===== RECORDS PROVIDED

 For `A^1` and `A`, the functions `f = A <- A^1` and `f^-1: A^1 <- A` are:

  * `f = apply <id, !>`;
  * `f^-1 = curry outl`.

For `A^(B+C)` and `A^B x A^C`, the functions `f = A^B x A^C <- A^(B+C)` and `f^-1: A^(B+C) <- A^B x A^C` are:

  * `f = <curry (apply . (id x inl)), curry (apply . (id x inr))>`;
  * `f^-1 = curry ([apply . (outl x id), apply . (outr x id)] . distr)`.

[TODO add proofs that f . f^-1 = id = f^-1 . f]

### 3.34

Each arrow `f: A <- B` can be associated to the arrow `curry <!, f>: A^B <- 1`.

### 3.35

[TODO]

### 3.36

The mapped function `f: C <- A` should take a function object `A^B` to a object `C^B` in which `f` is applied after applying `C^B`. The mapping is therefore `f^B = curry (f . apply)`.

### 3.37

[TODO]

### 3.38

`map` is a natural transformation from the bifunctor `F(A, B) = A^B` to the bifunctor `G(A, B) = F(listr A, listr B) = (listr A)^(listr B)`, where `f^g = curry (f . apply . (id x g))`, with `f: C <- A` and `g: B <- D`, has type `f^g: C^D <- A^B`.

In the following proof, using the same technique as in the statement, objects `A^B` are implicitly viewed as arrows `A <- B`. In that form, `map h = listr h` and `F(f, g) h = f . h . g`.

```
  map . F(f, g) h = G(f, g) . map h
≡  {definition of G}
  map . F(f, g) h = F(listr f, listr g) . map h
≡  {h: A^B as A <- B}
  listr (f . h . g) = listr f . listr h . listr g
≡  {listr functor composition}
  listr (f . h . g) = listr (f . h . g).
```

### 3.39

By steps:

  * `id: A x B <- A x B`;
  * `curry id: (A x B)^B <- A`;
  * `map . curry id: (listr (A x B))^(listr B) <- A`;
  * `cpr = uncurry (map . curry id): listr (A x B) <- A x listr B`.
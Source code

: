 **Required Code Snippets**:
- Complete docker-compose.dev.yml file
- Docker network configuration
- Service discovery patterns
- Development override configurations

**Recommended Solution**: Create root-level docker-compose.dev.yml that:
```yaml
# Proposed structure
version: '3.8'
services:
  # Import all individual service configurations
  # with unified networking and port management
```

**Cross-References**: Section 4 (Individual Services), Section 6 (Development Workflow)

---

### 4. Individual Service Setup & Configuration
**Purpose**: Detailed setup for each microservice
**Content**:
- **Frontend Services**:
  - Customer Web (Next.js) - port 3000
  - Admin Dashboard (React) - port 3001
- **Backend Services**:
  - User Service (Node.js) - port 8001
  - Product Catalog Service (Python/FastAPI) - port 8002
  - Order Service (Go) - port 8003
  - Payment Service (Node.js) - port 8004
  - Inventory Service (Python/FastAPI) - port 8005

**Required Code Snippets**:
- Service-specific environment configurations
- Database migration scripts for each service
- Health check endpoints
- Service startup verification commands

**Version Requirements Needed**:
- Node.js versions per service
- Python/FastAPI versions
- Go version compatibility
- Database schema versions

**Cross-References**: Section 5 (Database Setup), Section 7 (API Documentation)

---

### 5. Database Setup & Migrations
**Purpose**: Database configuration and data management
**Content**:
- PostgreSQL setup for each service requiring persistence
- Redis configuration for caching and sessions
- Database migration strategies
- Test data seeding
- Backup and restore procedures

==========

◆ **ACTIVITY**:
With both ends included, please retype exactly the lines from the line containing "- Database migration scripts for each service" to the final line of the data.

◆ **ANSWER TO THE PROBLEM**:
- Database migration scripts for each service
- Health check endpoints
- Service startup verification commands

**Version Requirements Needed**:
- Node.js versions per service
- Python/FastAPI versions
- Go version compatibility
- Database schema versions

**Cross-References**: Section 5 (Database Setup), Section 7 (API Documentation)

---

### 5. Database Setup & Migrations
**Purpose**: Database configuration and data management
**Content**:
- PostgreSQL setup for each service requiring persistence
- Redis configuration for caching and sessions
- Database migration strategies
- Test data seeding
- Backup and restore procedures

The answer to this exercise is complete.